Abu Dhabi, UAESunday 9 August 2020

End of guardianship marks steady progress

Saudi Arabia’s latest transformative steps signify more than travel and convenience

Women in Saudi Arabia will now be able to travel without permission. Reuters
Women in Saudi Arabia will now be able to travel without permission. Reuters

Slowly but surely, step by step, Saudi Arabia is treading the path laid out in its Vision 2030 plan. The end of guardianship, which means women over 21 will no longer require the permission of a male family member to travel or obtain a passport, is the latest in a series of reforms bestowing equal rights, freedoms and opportunities upon women. Husbands and wives are now also recognised as joint heads of the family, and labour laws have been changed to end discriminatory practices against women. It is hoped these changes will soon be followed by parity of pay, pledged by the Ministry for Labour and Social Development in January, becoming a nationwide reality.

It is just over a year since Saudi Arabia issued driving licences to women, granting them a previously unimaginable degree of independence. At the same time, rules requiring a guardian’s permission to study or hold a job were scrapped. Since then, a series of transformative reforms have been instigated. The whole of Saudi society stands to benefit from the latest changes, which go much further than merely allowing women to enjoy independent travel and tourism. More than half of all university graduates in Saudi Arabia are women. The end of guardianship will allow the country to make the best use of this largely untapped well of talent as it works to realise Crown Prince Mohammed bin Salman’s Vision 2030 plan to accelerate economic development. As Dr Anwar Gargash, the UAE's Minister of State for Foreign Affairs, says, the reforms show “confident steps towards development and modernisation”.

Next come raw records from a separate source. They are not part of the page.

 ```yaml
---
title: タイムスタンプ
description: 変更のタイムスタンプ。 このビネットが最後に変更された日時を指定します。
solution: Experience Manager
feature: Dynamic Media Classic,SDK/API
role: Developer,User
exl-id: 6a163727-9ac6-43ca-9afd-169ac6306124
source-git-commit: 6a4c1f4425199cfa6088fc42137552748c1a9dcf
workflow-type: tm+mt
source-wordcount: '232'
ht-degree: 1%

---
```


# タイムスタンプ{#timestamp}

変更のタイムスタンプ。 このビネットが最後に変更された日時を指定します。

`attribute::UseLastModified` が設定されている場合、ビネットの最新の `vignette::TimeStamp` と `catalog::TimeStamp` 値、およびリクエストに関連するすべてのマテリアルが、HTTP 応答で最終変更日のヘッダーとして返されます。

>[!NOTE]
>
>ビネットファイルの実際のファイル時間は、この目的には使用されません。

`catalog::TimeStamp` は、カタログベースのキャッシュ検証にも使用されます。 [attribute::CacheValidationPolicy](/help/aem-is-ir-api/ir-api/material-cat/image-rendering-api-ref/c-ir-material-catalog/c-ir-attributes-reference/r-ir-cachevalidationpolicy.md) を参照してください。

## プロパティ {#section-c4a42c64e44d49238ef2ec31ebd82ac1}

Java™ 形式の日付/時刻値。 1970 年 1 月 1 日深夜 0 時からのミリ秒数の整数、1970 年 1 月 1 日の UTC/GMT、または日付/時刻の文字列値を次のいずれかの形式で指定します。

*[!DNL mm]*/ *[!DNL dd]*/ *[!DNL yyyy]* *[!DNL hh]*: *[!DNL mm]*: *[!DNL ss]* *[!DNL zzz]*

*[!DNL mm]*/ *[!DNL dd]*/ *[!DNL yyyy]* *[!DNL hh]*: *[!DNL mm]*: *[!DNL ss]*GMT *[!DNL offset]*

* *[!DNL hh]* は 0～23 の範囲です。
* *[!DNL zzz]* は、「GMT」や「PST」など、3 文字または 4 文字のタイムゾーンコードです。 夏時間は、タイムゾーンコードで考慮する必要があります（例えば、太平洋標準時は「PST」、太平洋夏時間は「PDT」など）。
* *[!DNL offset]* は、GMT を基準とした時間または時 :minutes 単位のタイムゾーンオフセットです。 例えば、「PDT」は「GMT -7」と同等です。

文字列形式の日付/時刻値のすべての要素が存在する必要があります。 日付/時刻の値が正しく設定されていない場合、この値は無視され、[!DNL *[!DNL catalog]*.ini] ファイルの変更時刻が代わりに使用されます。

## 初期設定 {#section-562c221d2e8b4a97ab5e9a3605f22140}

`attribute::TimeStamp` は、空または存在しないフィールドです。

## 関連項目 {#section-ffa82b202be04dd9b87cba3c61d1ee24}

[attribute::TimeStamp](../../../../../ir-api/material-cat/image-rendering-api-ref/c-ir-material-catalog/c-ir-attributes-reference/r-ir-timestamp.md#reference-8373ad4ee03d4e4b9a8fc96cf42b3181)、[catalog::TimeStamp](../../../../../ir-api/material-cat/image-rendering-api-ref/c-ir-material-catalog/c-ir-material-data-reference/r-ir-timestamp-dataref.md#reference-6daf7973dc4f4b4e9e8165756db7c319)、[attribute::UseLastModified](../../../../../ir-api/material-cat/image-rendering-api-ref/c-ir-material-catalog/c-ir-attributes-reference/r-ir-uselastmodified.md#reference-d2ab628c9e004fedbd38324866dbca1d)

Rooted in the oldest traditions of Islam, the nation is to be congratulated for a determination to bring about change in a considered manner that will not alienate traditionalists, whose views carry weight in the deeply religious country. But as Reema Bandar Al Saud, the Kingdom’s ambassador to Washington, points out, we are witnessing history in the making, heralding positive changes that will have an impact for years to come.